| Subject: UN urges Indon to conduct
"systematic investigation'' of Timor atrocities
UN urges Indonesia to complete Timor rights probe
By Stephanie Nebehay
GENEVA, April 25 (Reuters) - The main U.N. human rights forum on
Tuesday called on Indonesia to carry out a ``systematic investigation''
into violations in East Timor and bring to justice those responsible for
atrocities.
In a statement adopted by consensus, the U.N. Commission on Human
Rights, whose 53 member states include Indonesia, urged Jakarta to set up
a special human rights court to try suspects.
Indonesia's ambassador Hassan Wirajuda took the floor to acknowledge
international concern and point to concrete steps his government had taken
to conduct an across the board investigation into violations in East
Timor.
Indonesia's parliament was about to adopt a law setting up a human
rights court, he added.
European Union and U.S. delegates took the floor to express
satisfaction with the text -- keeping up the pressure on Indonesia to
investigate the violations.
The Commission text also expressed concern at militias intimidating the
estimated 100,000 East Timorese refugees remaining in camps in West Timor
and called for their ``safe and voluntary return.''
Anti-independence militias backed by Indonesian troops went on a spree
of killing and destruction last September after East Timorese voted
overwhelmingly to throw off Indonesian rule.

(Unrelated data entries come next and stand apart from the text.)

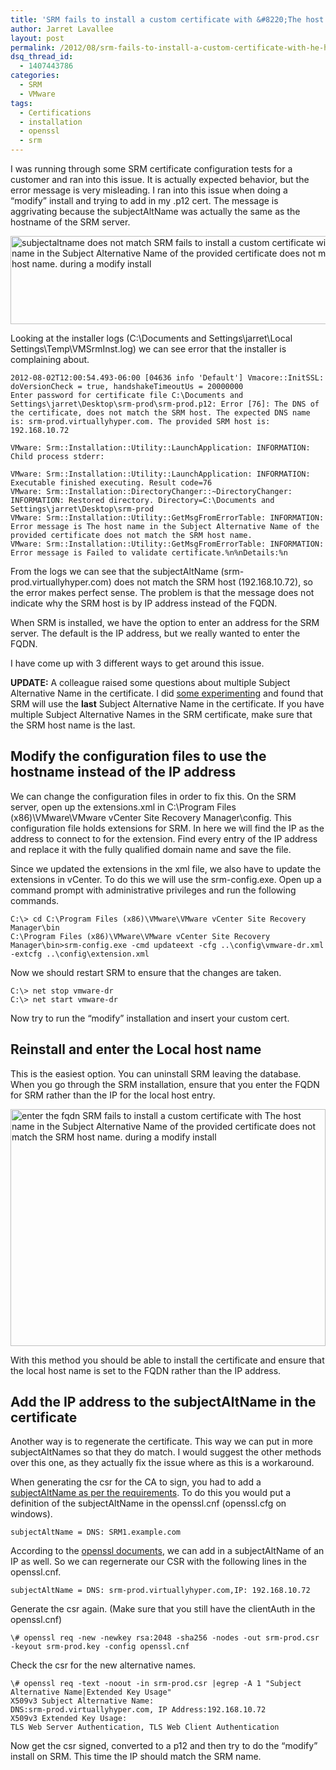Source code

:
 ```yaml
---
title: 'SRM fails to install a custom certificate with &#8220;The host name in the Subject Alternative Name of the provided certificate does not match the SRM host name.&#8221; during a modify install'
author: Jarret Lavallee
layout: post
permalink: /2012/08/srm-fails-to-install-a-custom-certificate-with-he-host-name-in-the-subject-alternative-name-of-the-provided-certificate-does-not-match-the-srm-host-name/
dsq_thread_id:
  - 1407443786
categories:
  - SRM
  - VMware
tags:
  - Certifications
  - installation
  - openssl
  - srm
---
```

I was running through some SRM certificate configuration tests for a customer and ran into this issue. It is actually expected behavior, but the error message is very misleading. I ran into this issue when doing a &#8220;modify&#8221; install and trying to add in my .p12 cert. The message is aggrivating because the subjectAltName was actually the same as the hostname of the SRM server.

<a href="http://virtuallyhyper.com/wp-content/uploads/2012/08/subjectaltname-does-not-match.jpg" onclick="javascript:_gaq.push(['_trackEvent','outbound-article','http://virtuallyhyper.com/wp-content/uploads/2012/08/subjectaltname-does-not-match.jpg']);"><img class="aligncenter size-full wp-image-1920" title="subjectaltname does not match" src="http://virtuallyhyper.com/wp-content/uploads/2012/08/subjectaltname-does-not-match.jpg" alt="subjectaltname does not match SRM fails to install a custom certificate with The host name in the Subject Alternative Name of the provided certificate does not match the SRM host name. during a modify install" width="606" height="141" /></a>

Looking at the installer logs (C:\Documents and Settings\jarret\Local Settings\Temp\VMSrmInst.log) we can see error that the installer is complaining about.

	  
	2012-08-02T12:00:54.493-06:00 [04636 info 'Default'] Vmacore::InitSSL: doVersionCheck = true, handshakeTimeoutUs = 20000000  
	Enter password for certificate file C:\Documents and Settings\jarret\Desktop\srm-prod\srm-prod.p12: Error [76]: The DNS of the certificate, does not match the SRM host. The expected DNS name is: srm-prod.virtuallyhyper.com. The provided SRM host is: 192.168.10.72
	
	VMware: Srm::Installation::Utility::LaunchApplication: INFORMATION: Child process stderr:
	
	VMware: Srm::Installation::Utility::LaunchApplication: INFORMATION: Executable finished executing. Result code=76  
	VMware: Srm::Installation::DirectoryChanger::~DirectoryChanger: INFORMATION: Restored directory. Directory=C:\Documents and Settings\jarret\Desktop\srm-prod  
	VMware: Srm::Installation::Utility::GetMsgFromErrorTable: INFORMATION: Error message is The host name in the Subject Alternative Name of the provided certificate does not match the SRM host name.  
	VMware: Srm::Installation::Utility::GetMsgFromErrorTable: INFORMATION: Error message is Failed to validate certificate.%n%nDetails:%n  
	

From the logs we can see that the subjectAltName (srm-prod.virtuallyhyper.com) does not match the SRM host (192.168.10.72), so the error makes perfect sense. The problem is that the message does not indicate why the SRM host is by IP address instead of the FQDN.

When SRM is installed, we have the option to enter an address for the SRM server. The default is the IP address, but we really wanted to enter the FQDN.

I have come up with 3 different ways to get around this issue.

**UPDATE:** A colleague raised some questions about multiple Subject Alternative Name in the certificate. I did <a href="http://virtuallyhyper.com/2012/08/srm-5-x-custom-ssl-certificates-with-multiple-subject-alternative-names/" onclick="javascript:_gaq.push(['_trackEvent','outbound-article','http://virtuallyhyper.com/2012/08/srm-5-x-custom-ssl-certificates-with-multiple-subject-alternative-names/']);" title="SRM 5.x Custom SSL Certificates with Multiple Subject Alternative Names" target="_blank">some experimenting</a> and found that SRM will use the **last** Subject Alternative Name in the certificate. If you have multiple Subject Alternative Names in the SRM certificate, make sure that the SRM host name is the last.

## Modify the configuration files to use the hostname instead of the IP address

We can change the configuration files in order to fix this. On the SRM server, open up the extensions.xml in C:\Program Files (x86)\VMware\VMware vCenter Site Recovery Manager\config. This configuration file holds extensions for SRM. In here we will find the IP as the address to connect to for the extension. Find every entry of the IP address and replace it with the fully qualified domain name and save the file.

Since we updated the extensions in the xml file, we also have to update the extensions in vCenter. To do this we will use the srm-config.exe. Open up a command prompt with administrative privileges and run the following commands.

	  
	C:\> cd C:\Program Files (x86)\VMware\VMware vCenter Site Recovery Manager\bin  
	C:\Program Files (x86)\VMware\VMware vCenter Site Recovery Manager\bin>srm-config.exe -cmd updateext -cfg ..\config\vmware-dr.xml -extcfg ..\config\extension.xml  
	

Now we should restart SRM to ensure that the changes are taken.

	  
	C:\> net stop vmware-dr  
	C:\> net start vmware-dr  
	

Now try to run the &#8220;modify&#8221; installation and insert your custom cert.

## Reinstall and enter the Local host name

This is the easiest option. You can uninstall SRM leaving the database. When you go through the SRM installation, ensure that you enter the FQDN for SRM rather than the IP for the local host entry.

<a href="http://virtuallyhyper.com/wp-content/uploads/2012/08/enter-the-fqdn.jpg" onclick="javascript:_gaq.push(['_trackEvent','outbound-article','http://virtuallyhyper.com/wp-content/uploads/2012/08/enter-the-fqdn.jpg']);"><img class="aligncenter size-full wp-image-1918" title="SRM installer FQDN" src="http://virtuallyhyper.com/wp-content/uploads/2012/08/enter-the-fqdn.jpg" alt="enter the fqdn SRM fails to install a custom certificate with The host name in the Subject Alternative Name of the provided certificate does not match the SRM host name. during a modify install" width="504" height="379" /></a>

With this method you should be able to install the certificate and ensure that the local host name is set to the FQDN rather than the IP address.

## Add the IP address to the subjectAltName in the certificate

Another way is to regenerate the certificate. This way we can put in more subjectAltNames so that they do match. I would suggest the other methods over this one, as they actually fix the issue where as this is a workaround.

When generating the csr for the CA to sign, you had to add a <a href="http://kb.vmware.com/kb/1008390" onclick="javascript:_gaq.push(['_trackEvent','outbound-article','http://kb.vmware.com/kb/1008390']);" target="_blank">subjectAltName as per the requirements</a>. To do this you would put a definition of the subjectAltName in the openssl.cnf (openssl.cfg on windows).

	  
	subjectAltName = DNS: SRM1.example.com  
	

According to the <a href="http://www.openssl.org/docs/apps/x509v3_config.html" onclick="javascript:_gaq.push(['_trackEvent','outbound-article','http://www.openssl.org/docs/apps/x509v3_config.html']);" target="_blank">openssl documents</a>, we can add in a subjectAltName of an IP as well. So we can regernerate our CSR with the following lines in the openssl.cnf.

	  
	subjectAltName = DNS: srm-prod.virtuallyhyper.com,IP: 192.168.10.72  
	

Generate the csr again. (Make sure that you still have the clientAuth in the openssl.cnf)

	  
	\# openssl req -new -newkey rsa:2048 -sha256 -nodes -out srm-prod.csr -keyout srm-prod.key -config openssl.cnf  
	

Check the csr for the new alternative names.

	  
	\# openssl req -text -noout -in srm-prod.csr |egrep -A 1 "Subject Alternative Name|Extended Key Usage"  
	X509v3 Subject Alternative Name:  
	DNS:srm-prod.virtuallyhyper.com, IP Address:192.168.10.72  
	X509v3 Extended Key Usage:  
	TLS Web Server Authentication, TLS Web Client Authentication
	
	

Now get the csr signed, converted to a p12 and then try to do the &#8220;modify&#8221; install on SRM. This time the IP should match the SRM name.

<p class="wp-flattr-button">
  <a class="FlattrButton" style="display:none;" href="http://virtuallyhyper.com/2012/08/srm-fails-to-install-a-custom-certificate-with-he-host-name-in-the-subject-alternative-name-of-the-provided-certificate-does-not-match-the-srm-host-name/" title=" SRM fails to install a custom certificate with &#8220;The host name in the Subject Alternative Name of the provided certificate does not match the SRM host name.&#8221; during a modify install" rev="flattr;uid:virtuallyhyper;language:en_GB;category:text;tags:Certifications,installation,openssl,srm,blog;button:compact;">I was running through some SRM certificate configuration tests for a customer and ran into this issue. It is actually expected behavior, but the error message is very misleading. I...</a>
</p>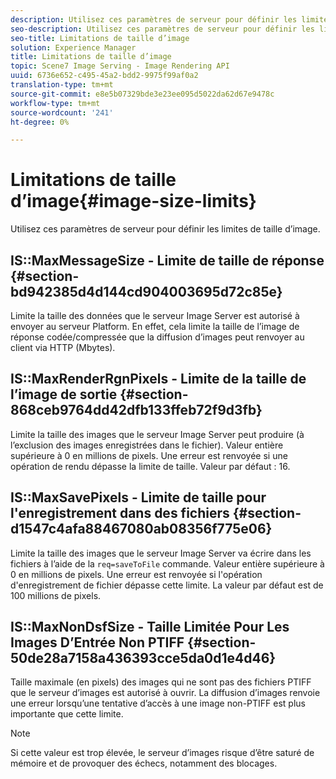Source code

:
 ```yaml
---
description: Utilisez ces paramètres de serveur pour définir les limites de taille d’image.
seo-description: Utilisez ces paramètres de serveur pour définir les limites de taille d’image.
seo-title: Limitations de taille d’image
solution: Experience Manager
title: Limitations de taille d’image
topic: Scene7 Image Serving - Image Rendering API
uuid: 6736e652-c495-45a2-bdd2-9975f99af0a2
translation-type: tm+mt
source-git-commit: e8e5b07329bde3e23ee095d5022da62d67e9478c
workflow-type: tm+mt
source-wordcount: '241'
ht-degree: 0%

---
```



# Limitations de taille d’image{#image-size-limits}

Utilisez ces paramètres de serveur pour définir les limites de taille d’image.

## IS::MaxMessageSize - Limite de taille de réponse {#section-bd942385d4d144cd904003695d72c85e}

Limite la taille des données que le serveur Image Server est autorisé à envoyer au serveur Platform. En effet, cela limite la taille de l’image de réponse codée/compressée que la diffusion d’images peut renvoyer au client via HTTP (Mbytes).

## IS::MaxRenderRgnPixels - Limite de la taille de l’image de sortie {#section-868ceb9764dd42dfb133ffeb72f9d3fb}

Limite la taille des images que le serveur Image Server peut produire (à l’exclusion des images enregistrées dans le fichier). Valeur entière supérieure à 0 en millions de pixels. Une erreur est renvoyée si une opération de rendu dépasse la limite de taille. Valeur par défaut : 16.

## IS::MaxSavePixels - Limite de taille pour l&#39;enregistrement dans des fichiers {#section-d1547c4afa88467080ab08356f775e06}

Limite la taille des images que le serveur Image Server va écrire dans les fichiers à l’aide de la `req=saveToFile` commande. Valeur entière supérieure à 0 en millions de pixels. Une erreur est renvoyée si l&#39;opération d&#39;enregistrement de fichier dépasse cette limite. La valeur par défaut est de 100 millions de pixels.

## IS::MaxNonDsfSize - Taille Limitée Pour Les Images D’Entrée Non PTIFF {#section-50de28a7158a436393cce5da0d1e4d46}

Taille maximale (en pixels) des images qui ne sont pas des fichiers PTIFF que le serveur d’images est autorisé à ouvrir. La diffusion d’images renvoie une erreur lorsqu’une tentative d’accès à une image non-PTIFF est plus importante que cette limite.

>[!NOTE]
>
>Si cette valeur est trop élevée, le serveur d’images risque d’être saturé de mémoire et de provoquer des échecs, notamment des blocages.

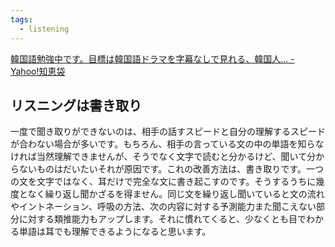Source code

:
 ```yaml
---
tags:
  - listening
---
```

[韓国語勉強中です。目標は韓国語ドラマを字幕なしで見れる、韓国人... - Yahoo!知恵袋](https://detail.chiebukuro.yahoo.co.jp/qa/question_detail/q11290707581?query=%E5%BF%9C%E6%8F%B4%E3%81%97%E3%81%A6%E3%81%BE%E3%81%99%20%E9%9F%93%E5%9B%BD%E8%AA%9E)

## リスニングは書き取り

一度で聞き取りができないのは、相手の話すスピードと自分の理解するスピードが合わない場合が多いです。もちろん、相手の言っている文の中の単語を知らなければ当然理解できませんが、そうでなく文字で読むと分かるけど、聞いて分からないものはだいたいそれが原因です。これの改善方法は、書き取りです。一つの文を文字ではなく、耳だけで完全な文に書き起こすのです。そうするうちに幾度となく繰り返し聞かざるを得ません。同じ文を繰り返し聞いていると文の流れやイントネーション、呼吸の方法、次の内容に対する予測能力また聞こえない部分に対する類推能力もアップします。それに慣れてくると、少なくとも目でわかる単語は耳でも理解できるようになると思います。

REPORT WELCOMES SOME PROGRESS
The chairman's statement, read out by Nepal's ambassador who chairs the
annual six-week session in Geneva, welcomed ``general progress made and
some concrete steps taken by the Indonesian government to investigate
fully violations of human rights...and to bring those responsible to
justice.''
An official national human rights inquiry implicated former armed
forces chief Wiranto, five other generals and other senior officials in
the bloodshed. Wiranto, who denies any wrongdoing, was suspended from his
cabinet post as chief security minister in February pending further
investigations.
The chairman's statement supported Secretary-General Kofi Annan's plan
to strengthen the capacity of the U.N. Transitional Administration in East
Timor to conduct forensic investigations.
Indonesia's attorney-general said in Jakarta on Monday that he hoped to
begin trials in May on last year's atrocities in East Timor, although no
one has been formally charged.
The U.N. Commission on Human Rights held an emergency session last
September on East Timor and launched a U.N. commission of inquiry into the
orgy of bloodshed.
The investigators carried out a nine-day probe last November and
recommended last January that the United Nations set up an independent
tribunal to prosecute those responsible for murders and rapes, including
elements of Indonesia's army.
In February, the U.N. Security Council urged Indonesia to bring to
justice those responsible for violations in East Timor but shied away from
recommending or even mentioning an international tribunal.